利尻礼文サロベツ国立公園のサロベツ部分は、海岸に沿って広がる砂丘林が国立公園に指定されているため、それに沿うように海域部分も国立公園の普通地域として指定されています。

普段は砂丘林に沿って続く道路を行ったり来たりするのみで、海も国立公園だと認識する機会はほとんどありませんでした。

それが今年は、国立公園の見直しを検討しているため、自然保護官による現地調査が行われることになり、私も同行させてもらいました。

地元の漁師さんにお願いし、秋サケ漁のお仕事の合間に船を出してもらいました。

海から見る利尻・礼文は一段と近く見えました。

利尻に渡ったヒグマも、この景色を見て「近いから泳いで行ける」と思ったかもしれないと感じました。
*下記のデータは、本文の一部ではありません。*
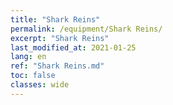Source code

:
 ```yaml
---
title: "Shark Reins"
permalink: /equipment/Shark Reins/
excerpt: "Shark Reins"
last_modified_at: 2021-01-25
lang: en
ref: "Shark Reins.md"
toc: false
classes: wide
---
```


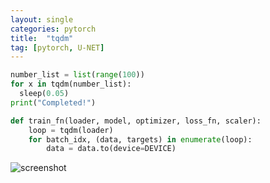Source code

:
 ```yaml
---
layout: single
categories: pytorch
title:  "tqdm"
tag: [pytorch, U-NET]
---
```


```python
number_list = list(range(100))
for x in tqdm(number_list):
  sleep(0.05)
print("Completed!")
```

```python
def train_fn(loader, model, optimizer, loss_fn, scaler):
    loop = tqdm(loader)
    for batch_idx, (data, targets) in enumerate(loop):
        data = data.to(device=DEVICE)
```



![screenshot](../../images/2022-05-09-tqdm/screenshot.png)



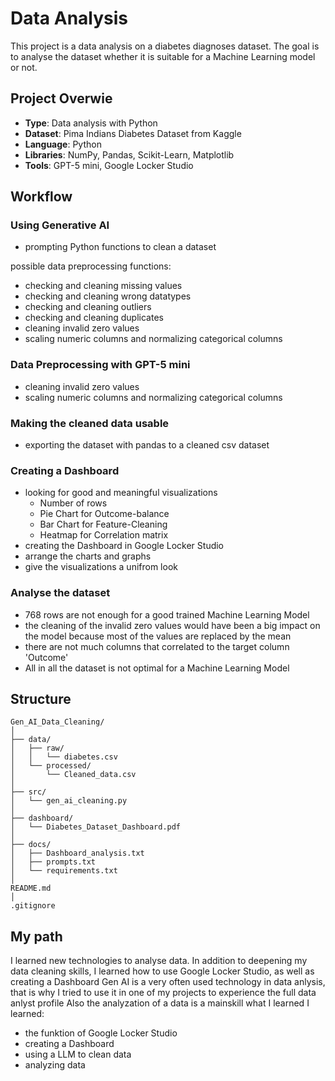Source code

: # Data Analysis

This project is a data analysis on a diabetes diagnoses dataset.
The goal is to analyse the dataset whether it is suitable for a Machine Learning model or not.

## Project Overwie
- **Type**: Data analysis with Python
- **Dataset**: Pima Indians Diabetes Dataset from Kaggle
- **Language**: Python
- **Libraries**: NumPy, Pandas, Scikit-Learn, Matplotlib
- **Tools**: GPT-5 mini, Google Locker Studio

## Workflow

### Using Generative AI

- prompting Python functions to clean a dataset

possible data preprocessing functions:
- checking and cleaning missing values
- checking and cleaning wrong datatypes
- checking and cleaning outliers
- checking and cleaning duplicates
- cleaning invalid zero values
- scaling numeric columns and normalizing categorical columns

### Data Preprocessing with GPT-5 mini

- cleaning invalid zero values
- scaling numeric columns and normalizing categorical columns

### Making the cleaned data usable

- exporting the dataset with pandas to a cleaned csv dataset

### Creating a Dashboard

- looking for good and meaningful visualizations
    - Number of rows
    - Pie Chart for Outcome-balance
    - Bar Chart for Feature-Cleaning
    - Heatmap for Correlation matrix
- creating the Dashboard in Google Locker Studio
- arrange the charts and graphs
- give the visualizations a unifrom look

### Analyse the dataset

- 768 rows are not enough for a good trained Machine Learning Model
- the cleaning of the invalid zero values would have been a big impact on the model because most of the values are replaced by the mean
- there are not much columns that correlated to the target column 'Outcome'
- All in all the dataset is not optimal for a Machine Learning Model

## Structure
```
Gen_AI_Data_Cleaning/
│
├── data/
│   ├── raw/
│   │   └── diabetes.csv
│   └── processed/
│       └── Cleaned_data.csv
│
├── src/
│   └── gen_ai_cleaning.py
│
├── dashboard/
│   └── Diabetes_Dataset_Dashboard.pdf
│
├── docs/
│   ├── Dashboard_analysis.txt
│   ├── prompts.txt
│   └── requirements.txt
│
README.md
│
.gitignore
```

## My path

I learned new technologies to analyse data.
In addition to deepening my data cleaning skills, I learned how to use Google Locker Studio, as well as creating a Dashboard
Gen AI is a very often used technology in data anlysis, that is why I tried to use it in one of my projects to experience the full data anlyst profile
Also the analyzation of a data is a mainskill what I learned
I learned:
- the funktion of Google Locker Studio
- creating a Dashboard
- using a LLM to clean data
- analyzing data
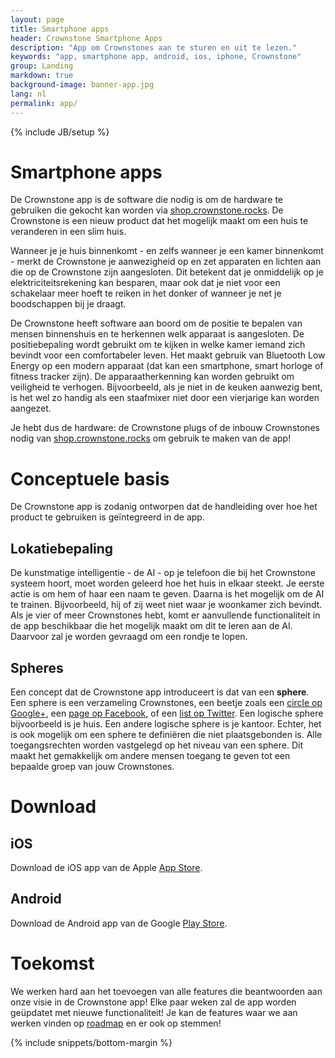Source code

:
 ```yaml
---
layout: page
title: Smartphone apps
header: Crownstone Smartphone Apps
description: "App om Crownstones aan te sturen en uit te lezen."
keywords: "app, smartphone app, android, ios, iphone, Crownstone"
group: Landing
markdown: true
background-image: banner-app.jpg
lang: nl
permalink: app/
---
```

{% include JB/setup %}

# Smartphone apps

De Crownstone app is de software die nodig is om de hardware te gebruiken die gekocht kan worden via
[shop.crownstone.rocks](https://shop.crownstone.rocks). 
De Crownstone is een nieuw product dat het mogelijk maakt om een huis te veranderen in een slim huis.

Wanneer je je huis binnenkomt - en zelfs wanneer je een kamer binnenkomt - merkt de Crownstone je aanwezigheid op en zet apparaten en lichten aan die op de Crownstone zijn aangesloten. Dit betekent dat je onmiddelijk op je elektriciteitsrekening kan besparen, maar ook dat je niet voor een schakelaar meer hoeft te reiken in het donker of wanneer je net je boodschappen bij je draagt.

De Crownstone heeft software aan boord om de positie te bepalen van mensen binnenshuis en te herkennen welk apparaat is aangesloten. De positiebepaling wordt gebruikt om te kijken in welke kamer iemand zich bevindt voor een comfortabeler leven. Het maakt gebruik van Bluetooth Low Energy op een modern apparaat (dat kan een smartphone, smart horloge of fitness tracker zijn). De apparaatherkenning kan worden gebruikt om veiligheid te verhogen. Bijvoorbeeld, als je niet in de keuken aanwezig bent, is het wel zo handig als een staafmixer niet door een vierjarige kan worden aangezet.

Je hebt dus de hardware: de Crownstone plugs of de inbouw Crownstones nodig van
[shop.crownstone.rocks](https://shop.crownstone.rocks) 
om gebruik te maken van de app!

# Conceptuele basis 

De Crownstone app is zodanig ontworpen dat de handleiding over hoe het product te gebruiken is geïntegreerd in de app.

## Lokatiebepaling

De kunstmatige intelligentie - de AI - op je telefoon die bij het Crownstone systeem hoort, moet worden geleerd hoe het huis in elkaar steekt. Je eerste actie is om hem of haar een naam te geven. Daarna is het mogelijk om de AI te trainen. Bijvoorbeeld, hij of zij weet niet waar je woonkamer zich bevindt. Als je vier of meer Crownstones hebt, komt er aanvullende functionaliteit in de app beschikbaar die het mogelijk maakt om dit te leren aan de AI. Daarvoor zal je worden gevraagd om een rondje te lopen.

## Spheres

Een concept dat de Crownstone app introduceert is dat van een **sphere**. Een sphere is een verzameling Crownstones, een beetje zoals een 
[circle op Google+](https://support.google.com/plus/answer/6320407?hl=en), 
een
[page op Facebook](https://www.facebook.com/help/104002523024878), 
of een 
[list op Twitter](https://support.twitter.com/articles/76460). 
Een logische sphere bijvoorbeeld is je huis. Een andere logische sphere is je kantoor. Echter, het is ook mogelijk om een sphere te definiëren die niet plaatsgebonden is. Alle toegangsrechten worden vastgelegd op het niveau van een sphere. Dit maakt het gemakkelijk om andere mensen toegang te geven tot een bepaalde groep van jouw Crownstones.

# Download

## iOS

Download de iOS app van de Apple 
[App Store](https://itunes.apple.com/us/app/crownstone/id1136616106?mt=8).

## Android

Download de Android app van de Google
[Play Store](https://play.google.com/store/apps/details?id=rocks.crownstone.consumerapp).

# Toekomst

We werken hard aan het toevoegen van alle features die beantwoorden aan onze visie in de Crownstone app! Elke paar weken zal de app worden geüpdatet met nieuwe functionaliteit! Je kan de features waar we aan werken vinden op 
[roadmap](https://trello.com/b/6rUcIt62/crownstone-transparent-product-roadmap)
en er ook op stemmen!

{% include snippets/bottom-margin %}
陸からではあまり見かけない、アジサシに出会ったり、魚群に集まるカモメたちの姿が所々にあったりと、海の上ならでは出会いもありました。

また、日頃使う海岸線の道路を走っている車が見えると、少し不思議な気分になりました。

海の上から見たサロベツは、道路から見るより何倍も、人工物がないと感じました。

稚内の町が見えてくると、大都会のように建物がいっぱいあるように見えた反面、豊富町側では、道路の看板や橋くらいしかありませんでした。

砂浜に打ち上がっているゴミも目に入りません。

自然の大きさを感じた一時でした。

人工物のない景色が広がるサロベツ。

その価値をどう考え、どう残していくのか?

ここは渡り鳥の往来があり、それこそヒグマも活動する場所です。

人からの目線だけでなく、様々な目線になって、角度を変えて見ることも重要だなと感じた船の旅でした。